[Saved data entries]
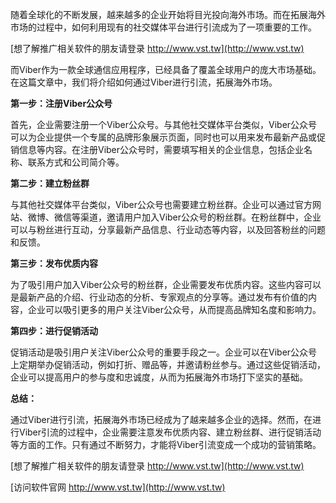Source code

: 随着全球化的不断发展，越来越多的企业开始将目光投向海外市场。而在拓展海外市场的过程中，如何利用现有的社交媒体平台进行引流成为了一项重要的工作。

[想了解推广相关软件的朋友请登录 http://www.vst.tw](http://www.vst.tw)

而Viber作为一款全球通信应用程序，已经具备了覆盖全球用户的庞大市场基础。在这篇文章中，我们将介绍如何通过Viber进行引流，拓展海外市场。

**第一步：注册Viber公众号**

首先，企业需要注册一个Viber公众号。与其他社交媒体平台类似，Viber公众号可以为企业提供一个专属的品牌形象展示页面，同时也可以用来发布最新产品或促销信息等内容。在注册Viber公众号时，需要填写相关的企业信息，包括企业名称、联系方式和公司简介等。

**第二步：建立粉丝群**

与其他社交媒体平台类似，Viber公众号也需要建立粉丝群。企业可以通过官方网站、微博、微信等渠道，邀请用户加入Viber公众号的粉丝群。在粉丝群中，企业可以与粉丝进行互动，分享最新产品信息、行业动态等内容，以及回答粉丝的问题和反馈。

**第三步：发布优质内容**

为了吸引用户加入Viber公众号的粉丝群，企业需要发布优质内容。这些内容可以是最新产品的介绍、行业动态的分析、专家观点的分享等。通过发布有价值的内容，企业可以吸引更多的用户关注Viber公众号，从而提高品牌知名度和影响力。

**第四步：进行促销活动**

促销活动是吸引用户关注Viber公众号的重要手段之一。企业可以在Viber公众号上定期举办促销活动，例如打折、赠品等，并邀请粉丝参与。通过这些促销活动，企业可以提高用户的参与度和忠诚度，从而为拓展海外市场打下坚实的基础。

**总结：**

通过Viber进行引流，拓展海外市场已经成为了越来越多企业的选择。然而，在进行Viber引流的过程中，企业需要注意发布优质内容、建立粉丝群、进行促销活动等方面的工作。只有通过不断努力，才能将Viber引流变成一个成功的营销策略。

[想了解推广相关软件的朋友请登录 http://www.vst.tw](http://www.vst.tw)


[访问软件官网 http://www.vst.tw](http://www.vst.tw)
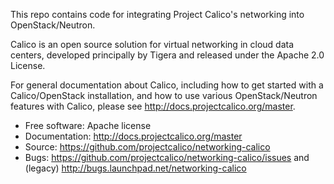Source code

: This repo contains code for integrating Project Calico's networking into
OpenStack/Neutron.


Calico is an open source solution for virtual networking in cloud data centers,
developed principally by Tigera and released under the Apache 2.0 License.

For general documentation about Calico, including how to get started with a
Calico/OpenStack installation, and how to use various OpenStack/Neutron
features with Calico, please see http://docs.projectcalico.org/master.

* Free software: Apache license
* Documentation: http://docs.projectcalico.org/master
* Source: https://github.com/projectcalico/networking-calico
* Bugs: https://github.com/projectcalico/networking-calico/issues and
  (legacy) http://bugs.launchpad.net/networking-calico
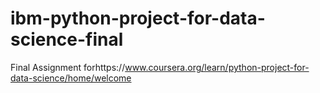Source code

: # ibm-python-project-for-data-science-final
Final Assignment forhttps://www.coursera.org/learn/python-project-for-data-science/home/welcome
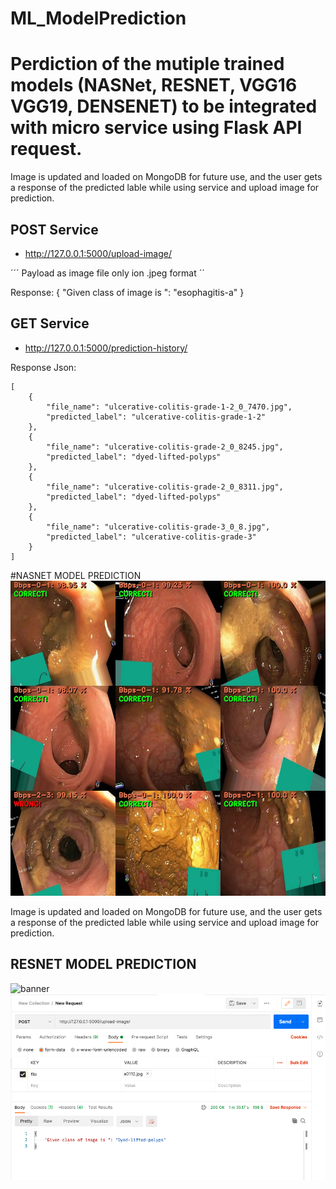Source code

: # ML_ModelPrediction

# Perdiction of the mutiple trained models (NASNet, RESNET, VGG16 VGG19, DENSENET) to be integrated with micro service using Flask API request.

Image is updated and loaded on MongoDB for future use, and the user gets a response of the predicted lable while using service and upload image for prediction.

## POST Service 
* http://127.0.0.1:5000/upload-image/

´´´
Payload as image file only ion .jpeg format
´´

Response: 
{
    "Given class of image is ": "esophagitis-a"
}

## GET Service 
* http://127.0.0.1:5000/prediction-history/

Response Json:

    [
        {
            "file_name": "ulcerative-colitis-grade-1-2_0_7470.jpg",
            "predicted_label": "ulcerative-colitis-grade-1-2"
        },
        {
            "file_name": "ulcerative-colitis-grade-2_0_8245.jpg",
            "predicted_label": "dyed-lifted-polyps"
        },
        {
            "file_name": "ulcerative-colitis-grade-2_0_8311.jpg",
            "predicted_label": "dyed-lifted-polyps"
        },
        {
            "file_name": "ulcerative-colitis-grade-3_0_8.jpg",
            "predicted_label": "ulcerative-colitis-grade-3"
        }
    ]
    


#NASNET MODEL PREDICTION
![banner](static/images/predictions.jpg)

Image is updated and loaded on MongoDB for future use, and the user gets a response of the predicted lable while using service and upload image for prediction.



## RESNET MODEL PREDICTION
![banner](https://raw.githubusercontent.com/rksingh95/MLPredictModelFlask/master/static/images/predictions.jpg)
![banner](static/images/response.jpg)
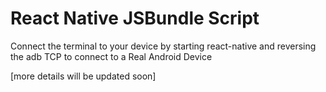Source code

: # React Native JSBundle Script

Connect the terminal to your device by starting react-native and reversing the adb TCP to connect to a Real Android Device

[more details will be updated soon]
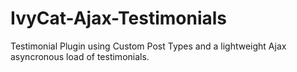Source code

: IvyCat-Ajax-Testimonials
========================

Testimonial Plugin using Custom Post Types and a lightweight Ajax asyncronous load of testimonials.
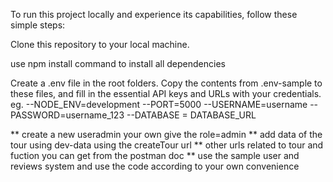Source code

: To run this project locally and experience its capabilities, follow these simple steps:

Clone this repository to your local machine.

use npm install command to install all dependencies 

Create a .env file in the root folders. Copy the contents from .env-sample to these files, and fill in the essential API keys and URLs with your credentials.
eg. 
   --NODE_ENV=development
   --PORT=5000
   --USERNAME=username
   --PASSWORD=username_123 
   --DATABASE = DATABASE_URL 


** create a new useradmin your own give the role=admin 
** add data of the tour using dev-data using the createTour url 
** other urls related to tour and fuction you can get from the postman doc 
** use the sample user and reviews system and use the code according to your own convenience 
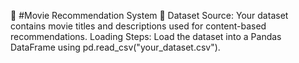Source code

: 🎥 #Movie Recommendation System
📂 Dataset
Source: Your dataset contains movie titles and descriptions used for content-based recommendations.
Loading Steps: Load the dataset into a Pandas DataFrame using pd.read_csv("your_dataset.csv").

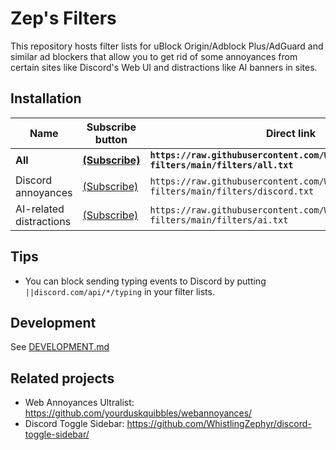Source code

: # Zep's Filters

This repository hosts filter lists for uBlock Origin/Adblock Plus/AdGuard and similar ad blockers that allow you to get rid of some annoyances from certain sites like Discord's Web UI and distractions like AI banners in sites.

## Installation

| Name | Subscribe button | Direct link |
| --- | --- | --- |
| **All** | [**(Subscribe)**](https://subscribe.adblockplus.org/?location=https://raw.githubusercontent.com/WhistlingZephyr/zeps-filters/main/filters/all.txt&title=Zep%27s%20Filters) | **`https://raw.githubusercontent.com/WhistlingZephyr/zeps-filters/main/filters/all.txt`** |
| Discord annoyances | [(Subscribe)](https://subscribe.adblockplus.org/?location=https://raw.githubusercontent.com/WhistlingZephyr/zeps-filters/main/filters/discord.txt&title=Zep's%20Filters%20-%20Discord) | `https://raw.githubusercontent.com/WhistlingZephyr/zeps-filters/main/filters/discord.txt` |
AI-related distractions | [(Subscribe)](https://subscribe.adblockplus.org/?location=https://raw.githubusercontent.com/WhistlingZephyr/zeps-filters/main/filters/ai.txt&title=Zep's%20Filters%20-%20AI) | `https://raw.githubusercontent.com/WhistlingZephyr/zeps-filters/main/filters/ai.txt`

## Tips

- You can block sending typing events to Discord by putting `||discord.com/api/*/typing` in your filter lists.

## Development

See [DEVELOPMENT.md](DEVELOPMENT.md)

## Related projects

- Web Annoyances Ultralist: <https://github.com/yourduskquibbles/webannoyances/>
- Discord Toggle Sidebar: <https://github.com/WhistlingZephyr/discord-toggle-sidebar/>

*What the exercise asks*
The required answer is each line of the data in which the word "projectcalico" appears.

*Final answer*
features with Calico, please see http://docs.projectcalico.org/master.
* Documentation: http://docs.projectcalico.org/master
* Source: https://github.com/projectcalico/networking-calico
* Bugs: https://github.com/projectcalico/networking-calico/issues and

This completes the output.